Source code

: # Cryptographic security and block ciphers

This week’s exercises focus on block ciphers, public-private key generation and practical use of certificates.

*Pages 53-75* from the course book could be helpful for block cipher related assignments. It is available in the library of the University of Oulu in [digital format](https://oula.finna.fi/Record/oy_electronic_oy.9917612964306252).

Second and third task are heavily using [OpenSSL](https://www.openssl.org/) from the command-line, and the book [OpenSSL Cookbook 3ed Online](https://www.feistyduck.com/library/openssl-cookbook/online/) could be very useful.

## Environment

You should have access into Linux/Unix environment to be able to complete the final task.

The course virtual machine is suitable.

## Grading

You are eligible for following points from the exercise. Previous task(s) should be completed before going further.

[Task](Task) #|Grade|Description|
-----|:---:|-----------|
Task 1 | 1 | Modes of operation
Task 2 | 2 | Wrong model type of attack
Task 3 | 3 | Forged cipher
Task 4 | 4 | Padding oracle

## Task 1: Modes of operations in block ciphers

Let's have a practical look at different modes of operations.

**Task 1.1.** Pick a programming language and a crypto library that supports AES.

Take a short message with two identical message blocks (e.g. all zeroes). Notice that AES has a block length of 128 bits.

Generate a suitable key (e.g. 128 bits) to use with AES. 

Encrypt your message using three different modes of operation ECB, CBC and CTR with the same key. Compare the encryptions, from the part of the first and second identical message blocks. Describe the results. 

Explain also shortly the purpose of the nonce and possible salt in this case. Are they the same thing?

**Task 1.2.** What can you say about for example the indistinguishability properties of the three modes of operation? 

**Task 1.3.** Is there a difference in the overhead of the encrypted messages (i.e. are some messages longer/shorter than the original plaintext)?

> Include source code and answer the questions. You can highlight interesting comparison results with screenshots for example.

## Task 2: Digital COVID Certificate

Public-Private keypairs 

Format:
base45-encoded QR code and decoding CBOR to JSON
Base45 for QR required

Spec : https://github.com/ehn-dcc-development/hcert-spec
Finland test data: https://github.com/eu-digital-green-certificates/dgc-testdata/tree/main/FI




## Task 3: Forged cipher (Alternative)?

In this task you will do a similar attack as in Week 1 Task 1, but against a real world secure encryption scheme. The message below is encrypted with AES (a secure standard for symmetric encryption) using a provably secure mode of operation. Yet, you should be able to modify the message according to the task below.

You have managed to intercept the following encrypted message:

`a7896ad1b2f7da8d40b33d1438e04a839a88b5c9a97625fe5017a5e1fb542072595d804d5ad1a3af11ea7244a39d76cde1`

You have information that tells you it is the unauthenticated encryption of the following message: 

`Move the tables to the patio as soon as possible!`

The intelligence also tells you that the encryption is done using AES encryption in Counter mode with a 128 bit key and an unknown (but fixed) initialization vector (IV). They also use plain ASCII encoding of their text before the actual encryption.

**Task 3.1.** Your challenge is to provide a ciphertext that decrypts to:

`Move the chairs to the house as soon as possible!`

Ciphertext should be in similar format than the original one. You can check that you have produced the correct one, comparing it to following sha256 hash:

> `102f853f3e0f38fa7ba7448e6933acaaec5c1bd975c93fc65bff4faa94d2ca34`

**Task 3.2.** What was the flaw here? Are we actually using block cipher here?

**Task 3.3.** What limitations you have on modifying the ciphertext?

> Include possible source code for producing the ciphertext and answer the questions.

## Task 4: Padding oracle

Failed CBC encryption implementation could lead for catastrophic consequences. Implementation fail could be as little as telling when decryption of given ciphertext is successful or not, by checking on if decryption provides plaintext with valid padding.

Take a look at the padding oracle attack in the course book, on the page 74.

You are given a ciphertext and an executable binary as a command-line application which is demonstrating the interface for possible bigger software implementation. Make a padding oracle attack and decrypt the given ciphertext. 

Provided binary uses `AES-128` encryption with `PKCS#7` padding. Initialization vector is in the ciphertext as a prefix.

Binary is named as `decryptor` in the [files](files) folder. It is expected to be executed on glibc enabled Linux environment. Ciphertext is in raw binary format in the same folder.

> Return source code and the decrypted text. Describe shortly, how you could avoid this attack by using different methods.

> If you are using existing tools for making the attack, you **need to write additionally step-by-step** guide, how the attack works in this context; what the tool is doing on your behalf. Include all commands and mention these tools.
■ ■ ■ ■ ■ ■ ■
- Aim of the task -
When a line in the listing has the word "given", return that line.

- Your solution -
Failed CBC encryption implementation could lead for catastrophic consequences. Implementation fail could be as little as telling when decryption of given ciphertext is successful or not, by checking on if decryption provides plaintext with valid padding.
You are given a ciphertext and an executable binary as a command-line application which is demonstrating the interface for possible bigger software implementation. Make a padding oracle attack and decrypt the given ciphertext. 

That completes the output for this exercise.